Detectan hidrógeno en galaxias a 3.000 millones de años luz

Dos astrónomos han detectado la débil señal emitida por el gas hidrógeno atómico en galaxias situadas a 3.000 millones de años luz de la Tierra. Esto rompe el récord de distancia anterior en 500 millones de años luz.
Sus resultados aparecen publicados en un artículo en la revista Monthly Notices de la Royal Astronomical Society.

Mediante el mayor radiotelescopio del mundo, el de 305 metros de diámetro en Arecibo, Puerto Rico, Barbara Catinella y Luca Cortese, de la Swinburne University of Technology, en Australia, midieron el gas hidrógeno en casi 40 galaxias a distancias de hasta tres millones de años luz.

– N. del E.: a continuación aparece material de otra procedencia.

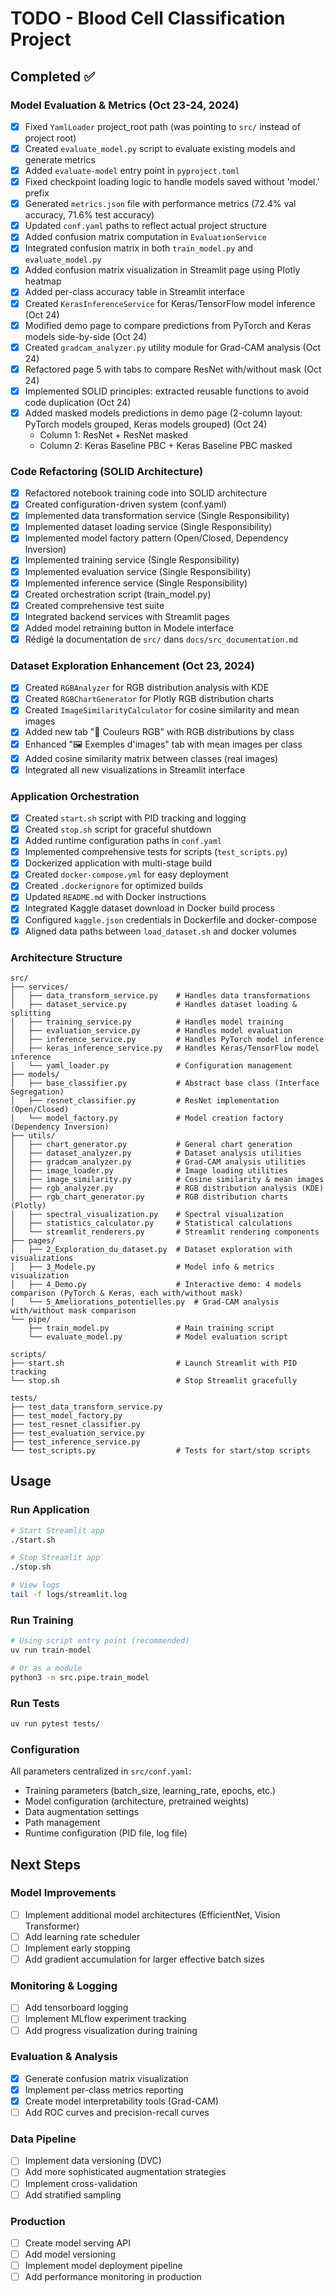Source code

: # TODO - Blood Cell Classification Project

## Completed ✅

### Model Evaluation & Metrics (Oct 23-24, 2024)
- [x] Fixed `YamlLoader` project_root path (was pointing to `src/` instead of project root)
- [x] Created `evaluate_model.py` script to evaluate existing models and generate metrics
- [x] Added `evaluate-model` entry point in `pyproject.toml`
- [x] Fixed checkpoint loading logic to handle models saved without 'model.' prefix
- [x] Generated `metrics.json` file with performance metrics (72.4% val accuracy, 71.6% test accuracy)
- [x] Updated `conf.yaml` paths to reflect actual project structure
- [x] Added confusion matrix computation in `EvaluationService`
- [x] Integrated confusion matrix in both `train_model.py` and `evaluate_model.py`
- [x] Added confusion matrix visualization in Streamlit page using Plotly heatmap
- [x] Added per-class accuracy table in Streamlit interface
- [x] Created `KerasInferenceService` for Keras/TensorFlow model inference (Oct 24)
- [x] Modified demo page to compare predictions from PyTorch and Keras models side-by-side (Oct 24)
- [x] Created `gradcam_analyzer.py` utility module for Grad-CAM analysis (Oct 24)
- [x] Refactored page 5 with tabs to compare ResNet with/without mask (Oct 24)
- [x] Implemented SOLID principles: extracted reusable functions to avoid code duplication (Oct 24)
- [x] Added masked models predictions in demo page (2-column layout: PyTorch models grouped, Keras models grouped) (Oct 24)
  - Column 1: ResNet + ResNet masked
  - Column 2: Keras Baseline PBC + Keras Baseline PBC masked

### Code Refactoring (SOLID Architecture)
- [x] Refactored notebook training code into SOLID architecture
- [x] Created configuration-driven system (conf.yaml)
- [x] Implemented data transformation service (Single Responsibility)
- [x] Implemented dataset loading service (Single Responsibility)
- [x] Implemented model factory pattern (Open/Closed, Dependency Inversion)
- [x] Implemented training service (Single Responsibility)
- [x] Implemented evaluation service (Single Responsibility)
- [x] Implemented inference service (Single Responsibility)
- [x] Created orchestration script (train_model.py)
- [x] Created comprehensive test suite
- [x] Integrated backend services with Streamlit pages
- [x] Added model retraining button in Modele interface
- [x] Rédigé la documentation de `src/` dans `docs/src_documentation.md`

### Dataset Exploration Enhancement (Oct 23, 2024)
- [x] Created `RGBAnalyzer` for RGB distribution analysis with KDE
- [x] Created `RGBChartGenerator` for Plotly RGB distribution charts
- [x] Created `ImageSimilarityCalculator` for cosine similarity and mean images
- [x] Added new tab "🎨 Couleurs RGB" with RGB distributions by class
- [x] Enhanced "🖼️ Exemples d'images" tab with mean images per class
- [x] Added cosine similarity matrix between classes (real images)
- [x] Integrated all new visualizations in Streamlit interface

### Application Orchestration
- [x] Created `start.sh` script with PID tracking and logging
- [x] Created `stop.sh` script for graceful shutdown
- [x] Added runtime configuration paths in `conf.yaml`
- [x] Implemented comprehensive tests for scripts (`test_scripts.py`)
- [x] Dockerized application with multi-stage build
- [x] Created `docker-compose.yml` for easy deployment
- [x] Created `.dockerignore` for optimized builds
- [x] Updated `README.md` with Docker instructions
- [x] Integrated Kaggle dataset download in Docker build process
- [x] Configured `kaggle.json` credentials in Dockerfile and docker-compose
- [x] Aligned data paths between `load_dataset.sh` and docker volumes

### Architecture Structure
```
src/
├── services/
│   ├── data_transform_service.py    # Handles data transformations
│   ├── dataset_service.py           # Handles dataset loading & splitting
│   ├── training_service.py          # Handles model training
│   ├── evaluation_service.py        # Handles model evaluation
│   ├── inference_service.py         # Handles PyTorch model inference
│   ├── keras_inference_service.py   # Handles Keras/TensorFlow model inference
│   └── yaml_loader.py               # Configuration management
├── models/
│   ├── base_classifier.py           # Abstract base class (Interface Segregation)
│   ├── resnet_classifier.py         # ResNet implementation (Open/Closed)
│   └── model_factory.py             # Model creation factory (Dependency Inversion)
├── utils/
│   ├── chart_generator.py           # General chart generation
│   ├── dataset_analyzer.py          # Dataset analysis utilities
│   ├── gradcam_analyzer.py          # Grad-CAM analysis utilities
│   ├── image_loader.py              # Image loading utilities
│   ├── image_similarity.py          # Cosine similarity & mean images
│   ├── rgb_analyzer.py              # RGB distribution analysis (KDE)
│   ├── rgb_chart_generator.py       # RGB distribution charts (Plotly)
│   ├── spectral_visualization.py    # Spectral visualization
│   ├── statistics_calculator.py     # Statistical calculations
│   └── streamlit_renderers.py       # Streamlit rendering components
├── pages/
│   ├── 2_Exploration_du_dataset.py  # Dataset exploration with visualizations
│   ├── 3_Modele.py                  # Model info & metrics visualization
│   ├── 4_Demo.py                    # Interactive demo: 4 models comparison (PyTorch & Keras, each with/without mask)
│   └── 5_Ameliorations_potentielles.py  # Grad-CAM analysis with/without mask comparison
└── pipe/
    ├── train_model.py               # Main training script
    └── evaluate_model.py            # Model evaluation script

scripts/
├── start.sh                         # Launch Streamlit with PID tracking
└── stop.sh                          # Stop Streamlit gracefully

tests/
├── test_data_transform_service.py
├── test_model_factory.py
├── test_resnet_classifier.py
├── test_evaluation_service.py
├── test_inference_service.py
└── test_scripts.py                  # Tests for start/stop scripts
```

## Usage

### Run Application

```bash
# Start Streamlit app
./start.sh

# Stop Streamlit app
./stop.sh

# View logs
tail -f logs/streamlit.log
```

### Run Training

```bash
# Using script entry point (recommended)
uv run train-model

# Or as a module
python3 -m src.pipe.train_model
```

### Run Tests

```bash
uv run pytest tests/
```

### Configuration

All parameters centralized in `src/conf.yaml`:
- Training parameters (batch_size, learning_rate, epochs, etc.)
- Model configuration (architecture, pretrained weights)
- Data augmentation settings
- Path management
- Runtime configuration (PID file, log file)

## Next Steps

### Model Improvements
- [ ] Implement additional model architectures (EfficientNet, Vision Transformer)
- [ ] Add learning rate scheduler
- [ ] Implement early stopping
- [ ] Add gradient accumulation for larger effective batch sizes

### Monitoring & Logging
- [ ] Add tensorboard logging
- [ ] Implement MLflow experiment tracking
- [ ] Add progress visualization during training

### Evaluation & Analysis
- [x] Generate confusion matrix visualization
- [x] Implement per-class metrics reporting
- [x] Create model interpretability tools (Grad-CAM)
- [ ] Add ROC curves and precision-recall curves

### Data Pipeline
- [ ] Implement data versioning (DVC)
- [ ] Add more sophisticated augmentation strategies
- [ ] Implement cross-validation
- [ ] Add stratified sampling

### Production
- [ ] Create model serving API
- [ ] Add model versioning
- [ ] Implement model deployment pipeline
- [ ] Add performance monitoring in production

De esta manera, los dos científicos encontraron una población única de galaxias que albergan enormes reservas de gas de hidrógeno, el combustible para la formación de nuevas estrellas como nuestro Sol
Estos sistemas muy ricos en gas contienen cada una entre 20 y 80 mil millones de veces la masa del Sol en gas atómico. Estas galaxias son raras, pero los astrónomos creen que eran más comunes en el pasado, cuando el universo era más joven.
"El gas hidrógeno atómico es el combustible de las nuevas estrellas, por lo tanto es un componente crucial a estudiar para entender cómo las galaxias se forman y evolucionan", dijo Catinella.
"Debido a las limitaciones de los instrumentos actuales, los astrónomos todavía saben muy poco sobre el gas que contienen las galaxias más allá de nuestro vecindario local."
FRECUENCIAS SATURADAS
"Las señales no sólo son débiles, sino que aparecen en frecuencias de radio utilizadas por dispositivos de comunicación y señales de radar que generan señales miles de millones de veces más fuertes que las cósmicas que se están tratando de detectar".
La medición de la señal emitida por el hidrógeno atómico desde galaxias distantes es uno de los principales impulsores científicos detrás del proyecto de mil millones dólares del radiotelescopio SKA. Las observaciones de Arecibo dan una visión de la población de galaxias ricas en gas que será rutinariamente descubierta por nuevos instrumentos en las próximas décadas.
Este proyecto comenzó como un experimento para ver que las distancias a las que los astrónomos detectaban las señales eran fiables a partir del hidrógeno atómico en las galaxias. "El resultado superó con creces nuestras expectativas iniciales", dijo Catinella.
"No sólo detectamos señales de radio emitidas por las galaxias distantes cuando el universo tenía 3.000 millones de años menos. Su objetivo resultó ser inesperadamente amplio, alrededor de 10 veces mayor que la masa de hidrógeno en nuestra Vía Láctea. Una cantidad tan enorme de combustible para alimentar la formación de estrellas en galaxias durante varios millones de años en el futuro".